The stoppage kicked off a week of travel chaos in several parts of Europe, notably a massive rail strike in Britain from Tuesday and, later on, strikes hitting the continent’s biggest airline Ryanair in multiple countries.
Brussels Airport informed passengers on its site and social media that all departing flights were scrapped for the day – 232 in total.
Only a quarter of arriving flights were still operating. Freight traffic was unaffected.
The departure hall at the airport was largely empty, with only around 100 passengers inside, some lining up to change tickets or get assistance while others slumped resignedly in seats or slept on the floor.
Oleksandr Zayikin, a Ukrainian merchant mariner who had been away for four months, told AFP the strike had prevented a reunion with his wife in Istanbul. He had left before Russia’s invasion of his country.
“I’m upset,” the 29-year-old said, adding he would now probably find a Brussels hotel for a few days.
“In Ukraine it’s not a usual thing, we don’t have such strikes. But I really respect that people do that,” he said.
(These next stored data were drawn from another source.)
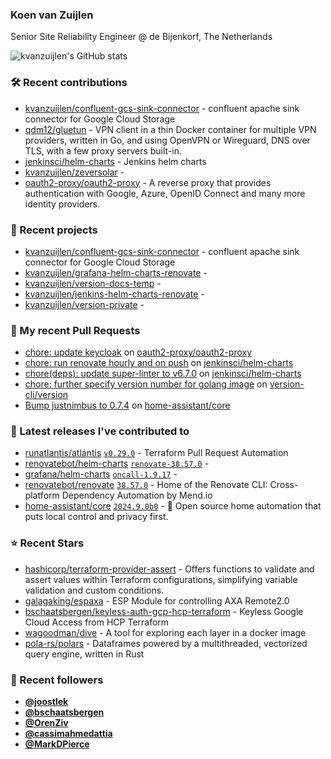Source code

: ### Koen van Zuijlen

Senior Site Reliability Engineer @ de Bijenkorf, The Netherlands

![kvanzuijlen's GitHub stats](https://github-readme-stats.vercel.app/api?username=kvanzuijlen&show=reviews,discussions_started,discussions_answered,prs_merged,prs_merged_percentage&show_icons=true&theme=dark&cache_seconds=86400)

### 🛠️ Recent contributions

- [kvanzuijlen/confluent-gcs-sink-connector](https://github.com/kvanzuijlen/confluent-gcs-sink-connector) - confluent apache sink connector for Google Cloud Storage
- [qdm12/gluetun](https://github.com/qdm12/gluetun) - VPN client in a thin Docker container for multiple VPN providers, written in Go, and using OpenVPN or Wireguard, DNS over TLS, with a few proxy servers built-in.
- [jenkinsci/helm-charts](https://github.com/jenkinsci/helm-charts) - Jenkins helm charts
- [kvanzuijlen/zeversolar](https://github.com/kvanzuijlen/zeversolar) - 
- [oauth2-proxy/oauth2-proxy](https://github.com/oauth2-proxy/oauth2-proxy) - A reverse proxy that provides authentication with Google, Azure, OpenID Connect and many more identity providers.

### 🌱 Recent projects

- [kvanzuijlen/confluent-gcs-sink-connector](https://github.com/kvanzuijlen/confluent-gcs-sink-connector) - confluent apache sink connector for Google Cloud Storage
- [kvanzuijlen/grafana-helm-charts-renovate](https://github.com/kvanzuijlen/grafana-helm-charts-renovate) - 
- [kvanzuijlen/version-docs-temp](https://github.com/kvanzuijlen/version-docs-temp) - 
- [kvanzuijlen/jenkins-helm-charts-renovate](https://github.com/kvanzuijlen/jenkins-helm-charts-renovate) - 
- [kvanzuijlen/version-private](https://github.com/kvanzuijlen/version-private) - 

### 🚧 My recent Pull Requests

- [chore: update keycloak](https://github.com/oauth2-proxy/oauth2-proxy/pull/2706) on [oauth2-proxy/oauth2-proxy](https://github.com/oauth2-proxy/oauth2-proxy)
- [chore: run renovate hourly and on push](https://github.com/jenkinsci/helm-charts/pull/1146) on [jenkinsci/helm-charts](https://github.com/jenkinsci/helm-charts)
- [chore(deps): update super-linter to v6.7.0](https://github.com/jenkinsci/helm-charts/pull/1145) on [jenkinsci/helm-charts](https://github.com/jenkinsci/helm-charts)
- [chore: further specify version number for golang image](https://github.com/version-cli/version/pull/112) on [version-cli/version](https://github.com/version-cli/version)
- [Bump justnimbus to 0.7.4](https://github.com/home-assistant/core/pull/120355) on [home-assistant/core](https://github.com/home-assistant/core)

### 🚀 Latest releases I've contributed to

- [runatlantis/atlantis](https://github.com/runatlantis/atlantis) [`v0.29.0`](https://github.com/runatlantis/atlantis/releases/tag/v0.29.0) - Terraform Pull Request Automation
- [renovatebot/helm-charts](https://github.com/renovatebot/helm-charts) [`renovate-38.57.0`](https://github.com/renovatebot/helm-charts/releases/tag/renovate-38.57.0) - 
- [grafana/helm-charts](https://github.com/grafana/helm-charts) [`oncall-1.9.17`](https://github.com/grafana/helm-charts/releases/tag/oncall-1.9.17) - 
- [renovatebot/renovate](https://github.com/renovatebot/renovate) [`38.57.0`](https://github.com/renovatebot/renovate/releases/tag/38.57.0) - Home of the Renovate CLI: Cross-platform Dependency Automation by Mend.io
- [home-assistant/core](https://github.com/home-assistant/core) [`2024.9.0b0`](https://github.com/home-assistant/core/releases/tag/2024.9.0b0) - :house_with_garden: Open source home automation that puts local control and privacy first.

### ⭐ Recent Stars

- [hashicorp/terraform-provider-assert](https://github.com/hashicorp/terraform-provider-assert) - Offers functions to validate and assert values within Terraform configurations, simplifying variable validation and custom conditions.
- [galagaking/espaxa](https://github.com/galagaking/espaxa) - ESP Module for controlling AXA Remote2.0
- [bschaatsbergen/keyless-auth-gcp-hcp-terraform](https://github.com/bschaatsbergen/keyless-auth-gcp-hcp-terraform) - Keyless Google Cloud Access from HCP Terraform
- [wagoodman/dive](https://github.com/wagoodman/dive) - A tool for exploring each layer in a docker image
- [pola-rs/polars](https://github.com/pola-rs/polars) - Dataframes powered by a multithreaded, vectorized query engine, written in Rust

### 👀 Recent followers

- [**@joostlek**](https://github.com/joostlek)
- [**@bschaatsbergen**](https://github.com/bschaatsbergen)
- [**@OrenZiv**](https://github.com/OrenZiv)
- [**@cassimahmedattia**](https://github.com/cassimahmedattia)
- [**@MarkDPierce**](https://github.com/MarkDPierce)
Maria Antonia, a 20-year-old Romanian student who had a flight booked to return to Bucharest, didn’t see the last-minute messages the airport had written for passengers from late Sunday.
“We didn’t know it was cancelled until we got to the airport,” she said.
“That was a little bit of a hassle. But we can manage it I think.”
Passengers were told to contact their airline to reschedule their flights or seek a refund.
German travel group TUI arranged to have flights that were to have left from Brussels take off from some regional Belgian airports.
The national strike in Belgium was called by the three main unions to push for higher salaries as inflation sent the cost of living higher.
A demonstration was to take place later Monday in the centre of Brussels, with unions expecting up to 70,000 people to march.